**The problem**
Each line of the records below that holds "referrerpolicy" should be returned.

**Supplied entries**
==================================================

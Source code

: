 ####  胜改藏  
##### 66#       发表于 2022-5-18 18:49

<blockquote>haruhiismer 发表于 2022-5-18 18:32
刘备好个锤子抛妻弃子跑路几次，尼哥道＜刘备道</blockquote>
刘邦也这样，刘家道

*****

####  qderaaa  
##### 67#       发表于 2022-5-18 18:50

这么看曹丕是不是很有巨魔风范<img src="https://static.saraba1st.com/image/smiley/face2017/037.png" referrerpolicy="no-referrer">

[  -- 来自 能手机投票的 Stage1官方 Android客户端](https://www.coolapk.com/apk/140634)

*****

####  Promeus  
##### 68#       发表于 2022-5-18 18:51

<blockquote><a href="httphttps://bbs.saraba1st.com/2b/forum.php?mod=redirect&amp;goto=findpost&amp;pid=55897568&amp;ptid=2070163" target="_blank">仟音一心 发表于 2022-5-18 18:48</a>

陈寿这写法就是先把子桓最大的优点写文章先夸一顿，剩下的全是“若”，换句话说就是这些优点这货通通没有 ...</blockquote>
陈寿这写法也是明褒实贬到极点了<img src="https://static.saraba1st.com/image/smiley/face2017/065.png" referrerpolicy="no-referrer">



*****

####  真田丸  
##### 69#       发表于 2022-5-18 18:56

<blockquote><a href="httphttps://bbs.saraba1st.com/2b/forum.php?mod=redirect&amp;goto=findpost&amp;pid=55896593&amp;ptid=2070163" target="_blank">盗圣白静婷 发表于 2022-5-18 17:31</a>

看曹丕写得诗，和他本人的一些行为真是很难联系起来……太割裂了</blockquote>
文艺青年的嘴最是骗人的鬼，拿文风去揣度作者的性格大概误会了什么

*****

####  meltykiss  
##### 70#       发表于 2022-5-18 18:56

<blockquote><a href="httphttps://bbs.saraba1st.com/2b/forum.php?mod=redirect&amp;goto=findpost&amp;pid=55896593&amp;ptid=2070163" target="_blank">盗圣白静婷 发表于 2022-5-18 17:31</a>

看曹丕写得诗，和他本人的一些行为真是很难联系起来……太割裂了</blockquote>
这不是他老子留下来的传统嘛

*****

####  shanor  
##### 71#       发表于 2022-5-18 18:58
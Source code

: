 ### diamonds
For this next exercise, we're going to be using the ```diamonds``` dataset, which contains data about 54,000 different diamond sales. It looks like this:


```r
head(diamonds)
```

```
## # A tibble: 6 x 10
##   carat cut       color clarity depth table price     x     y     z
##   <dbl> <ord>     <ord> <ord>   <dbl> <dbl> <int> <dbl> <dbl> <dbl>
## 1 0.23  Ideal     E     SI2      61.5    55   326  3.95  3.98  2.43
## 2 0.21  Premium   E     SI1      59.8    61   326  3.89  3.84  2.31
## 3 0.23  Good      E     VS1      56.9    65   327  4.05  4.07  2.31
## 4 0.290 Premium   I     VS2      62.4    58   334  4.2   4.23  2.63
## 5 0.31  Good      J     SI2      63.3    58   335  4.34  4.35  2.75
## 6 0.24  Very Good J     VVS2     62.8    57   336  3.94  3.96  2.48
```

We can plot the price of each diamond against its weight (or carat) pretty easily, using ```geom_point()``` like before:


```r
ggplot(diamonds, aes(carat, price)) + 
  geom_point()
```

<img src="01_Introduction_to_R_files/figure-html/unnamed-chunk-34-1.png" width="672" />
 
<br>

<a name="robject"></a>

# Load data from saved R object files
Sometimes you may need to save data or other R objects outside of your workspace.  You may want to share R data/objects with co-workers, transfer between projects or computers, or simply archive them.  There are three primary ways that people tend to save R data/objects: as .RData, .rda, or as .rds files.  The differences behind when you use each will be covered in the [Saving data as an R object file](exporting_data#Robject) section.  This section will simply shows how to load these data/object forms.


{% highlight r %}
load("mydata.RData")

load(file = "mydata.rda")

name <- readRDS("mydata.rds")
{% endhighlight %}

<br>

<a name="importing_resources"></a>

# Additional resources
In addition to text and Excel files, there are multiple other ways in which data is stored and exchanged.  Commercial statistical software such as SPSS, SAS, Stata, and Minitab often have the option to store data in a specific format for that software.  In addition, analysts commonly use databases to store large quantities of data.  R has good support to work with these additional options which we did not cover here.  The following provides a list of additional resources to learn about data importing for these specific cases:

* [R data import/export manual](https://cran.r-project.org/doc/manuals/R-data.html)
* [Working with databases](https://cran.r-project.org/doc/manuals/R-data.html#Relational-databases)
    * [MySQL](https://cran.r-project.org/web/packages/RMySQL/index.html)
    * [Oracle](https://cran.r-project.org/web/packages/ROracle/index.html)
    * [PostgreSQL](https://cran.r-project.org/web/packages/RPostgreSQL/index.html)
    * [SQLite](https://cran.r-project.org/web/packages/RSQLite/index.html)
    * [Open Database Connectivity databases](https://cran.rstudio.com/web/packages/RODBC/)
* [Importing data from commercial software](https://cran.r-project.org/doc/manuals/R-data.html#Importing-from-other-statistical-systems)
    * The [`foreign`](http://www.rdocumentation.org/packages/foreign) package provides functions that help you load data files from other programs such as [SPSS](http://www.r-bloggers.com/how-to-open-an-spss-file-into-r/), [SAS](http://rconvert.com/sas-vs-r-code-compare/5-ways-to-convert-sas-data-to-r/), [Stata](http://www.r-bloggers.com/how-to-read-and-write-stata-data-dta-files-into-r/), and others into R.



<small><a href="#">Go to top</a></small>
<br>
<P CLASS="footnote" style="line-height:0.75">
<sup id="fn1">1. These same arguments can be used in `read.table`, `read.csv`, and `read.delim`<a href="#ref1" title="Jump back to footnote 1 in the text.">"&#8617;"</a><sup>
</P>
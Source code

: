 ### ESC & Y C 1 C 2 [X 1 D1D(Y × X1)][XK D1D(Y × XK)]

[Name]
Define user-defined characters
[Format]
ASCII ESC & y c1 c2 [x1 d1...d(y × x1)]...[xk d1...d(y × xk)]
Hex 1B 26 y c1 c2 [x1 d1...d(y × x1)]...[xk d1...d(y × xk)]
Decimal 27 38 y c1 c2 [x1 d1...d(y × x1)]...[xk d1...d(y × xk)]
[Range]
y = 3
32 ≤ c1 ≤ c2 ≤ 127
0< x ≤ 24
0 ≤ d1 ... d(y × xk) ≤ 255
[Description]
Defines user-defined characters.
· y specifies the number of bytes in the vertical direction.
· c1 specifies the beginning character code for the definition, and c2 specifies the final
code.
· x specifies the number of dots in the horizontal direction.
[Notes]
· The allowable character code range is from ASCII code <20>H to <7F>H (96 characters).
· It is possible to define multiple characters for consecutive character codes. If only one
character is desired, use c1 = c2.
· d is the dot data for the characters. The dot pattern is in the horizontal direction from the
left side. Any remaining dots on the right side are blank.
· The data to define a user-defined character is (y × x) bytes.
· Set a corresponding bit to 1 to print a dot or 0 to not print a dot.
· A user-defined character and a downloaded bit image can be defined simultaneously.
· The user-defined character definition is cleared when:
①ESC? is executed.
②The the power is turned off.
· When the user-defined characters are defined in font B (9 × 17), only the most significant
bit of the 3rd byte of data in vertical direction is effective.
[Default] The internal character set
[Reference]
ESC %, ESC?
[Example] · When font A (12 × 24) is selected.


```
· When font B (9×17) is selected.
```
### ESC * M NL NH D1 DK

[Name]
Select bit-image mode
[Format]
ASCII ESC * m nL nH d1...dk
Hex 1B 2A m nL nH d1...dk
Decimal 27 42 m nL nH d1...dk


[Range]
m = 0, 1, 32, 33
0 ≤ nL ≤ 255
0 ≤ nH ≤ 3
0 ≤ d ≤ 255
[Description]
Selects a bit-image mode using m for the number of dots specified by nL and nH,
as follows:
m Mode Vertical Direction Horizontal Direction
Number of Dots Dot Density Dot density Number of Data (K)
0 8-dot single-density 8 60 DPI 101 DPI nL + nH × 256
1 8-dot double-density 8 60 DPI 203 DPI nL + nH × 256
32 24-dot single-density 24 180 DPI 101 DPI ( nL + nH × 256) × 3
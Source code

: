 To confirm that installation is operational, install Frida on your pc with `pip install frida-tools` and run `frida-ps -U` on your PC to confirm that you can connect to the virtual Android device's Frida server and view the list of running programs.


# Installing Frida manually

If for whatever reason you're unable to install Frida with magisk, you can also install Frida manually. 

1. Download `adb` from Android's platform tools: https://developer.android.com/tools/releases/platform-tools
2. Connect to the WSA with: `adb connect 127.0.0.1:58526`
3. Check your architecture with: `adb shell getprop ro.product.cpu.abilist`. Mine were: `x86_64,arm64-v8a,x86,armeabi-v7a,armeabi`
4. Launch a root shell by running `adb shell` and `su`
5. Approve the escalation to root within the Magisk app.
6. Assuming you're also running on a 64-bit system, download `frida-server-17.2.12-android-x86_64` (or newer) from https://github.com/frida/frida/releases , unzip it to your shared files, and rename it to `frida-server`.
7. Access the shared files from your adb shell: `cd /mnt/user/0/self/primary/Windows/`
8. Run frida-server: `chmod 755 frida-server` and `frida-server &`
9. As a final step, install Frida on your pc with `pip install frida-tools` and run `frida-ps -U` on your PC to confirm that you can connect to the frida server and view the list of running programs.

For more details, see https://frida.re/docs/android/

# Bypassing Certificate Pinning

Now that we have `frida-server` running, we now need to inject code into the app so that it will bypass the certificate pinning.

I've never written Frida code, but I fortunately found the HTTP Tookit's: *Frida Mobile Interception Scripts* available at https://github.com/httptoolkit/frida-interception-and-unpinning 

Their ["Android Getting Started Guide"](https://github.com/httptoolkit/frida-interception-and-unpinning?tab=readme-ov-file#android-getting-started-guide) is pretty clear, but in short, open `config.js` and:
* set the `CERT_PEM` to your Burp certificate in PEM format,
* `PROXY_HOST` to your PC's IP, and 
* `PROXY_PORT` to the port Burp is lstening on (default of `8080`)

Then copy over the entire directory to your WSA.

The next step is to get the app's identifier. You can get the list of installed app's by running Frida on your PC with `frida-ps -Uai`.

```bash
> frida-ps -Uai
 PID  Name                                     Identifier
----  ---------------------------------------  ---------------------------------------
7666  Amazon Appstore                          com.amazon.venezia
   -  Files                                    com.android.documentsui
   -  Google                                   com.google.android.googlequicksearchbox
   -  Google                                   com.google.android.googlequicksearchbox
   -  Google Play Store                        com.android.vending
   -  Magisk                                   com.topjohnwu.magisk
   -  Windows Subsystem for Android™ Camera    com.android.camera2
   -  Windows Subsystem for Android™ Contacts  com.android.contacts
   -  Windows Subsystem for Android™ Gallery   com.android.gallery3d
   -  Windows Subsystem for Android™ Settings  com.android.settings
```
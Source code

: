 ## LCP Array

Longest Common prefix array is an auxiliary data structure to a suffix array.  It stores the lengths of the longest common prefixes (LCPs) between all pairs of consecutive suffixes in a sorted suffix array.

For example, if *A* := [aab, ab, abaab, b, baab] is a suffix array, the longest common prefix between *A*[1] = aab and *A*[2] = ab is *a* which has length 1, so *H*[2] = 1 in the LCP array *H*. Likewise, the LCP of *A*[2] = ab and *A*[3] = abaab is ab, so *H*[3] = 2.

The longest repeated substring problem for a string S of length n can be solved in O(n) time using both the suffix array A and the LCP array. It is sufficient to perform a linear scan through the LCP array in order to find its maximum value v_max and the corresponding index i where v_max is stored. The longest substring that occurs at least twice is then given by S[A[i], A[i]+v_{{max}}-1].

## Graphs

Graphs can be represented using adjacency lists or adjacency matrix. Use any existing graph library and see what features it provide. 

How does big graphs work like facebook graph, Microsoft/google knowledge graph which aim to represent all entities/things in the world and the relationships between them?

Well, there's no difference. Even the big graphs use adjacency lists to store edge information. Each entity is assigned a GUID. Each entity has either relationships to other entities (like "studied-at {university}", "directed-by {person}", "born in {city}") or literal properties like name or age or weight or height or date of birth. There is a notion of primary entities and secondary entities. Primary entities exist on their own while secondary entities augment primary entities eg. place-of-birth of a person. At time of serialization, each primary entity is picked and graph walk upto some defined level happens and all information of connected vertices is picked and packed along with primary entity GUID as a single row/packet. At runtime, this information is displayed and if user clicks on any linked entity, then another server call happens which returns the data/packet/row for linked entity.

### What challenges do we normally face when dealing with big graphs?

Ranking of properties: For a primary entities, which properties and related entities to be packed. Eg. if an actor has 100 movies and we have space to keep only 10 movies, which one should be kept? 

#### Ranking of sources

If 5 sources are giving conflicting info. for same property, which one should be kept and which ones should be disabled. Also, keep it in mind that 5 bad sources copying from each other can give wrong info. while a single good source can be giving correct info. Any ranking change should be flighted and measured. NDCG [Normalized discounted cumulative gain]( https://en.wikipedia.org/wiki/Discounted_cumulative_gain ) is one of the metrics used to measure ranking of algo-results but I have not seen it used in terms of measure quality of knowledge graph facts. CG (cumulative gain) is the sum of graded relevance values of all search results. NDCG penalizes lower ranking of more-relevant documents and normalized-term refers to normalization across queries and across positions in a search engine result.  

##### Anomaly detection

==================================================

**Solution to the exercise**
这么看曹丕是不是很有巨魔风范<img src="https://static.saraba1st.com/image/smiley/face2017/037.png" referrerpolicy="no-referrer">
陈寿这写法也是明褒实贬到极点了<img src="https://static.saraba1st.com/image/smiley/face2017/065.png" referrerpolicy="no-referrer">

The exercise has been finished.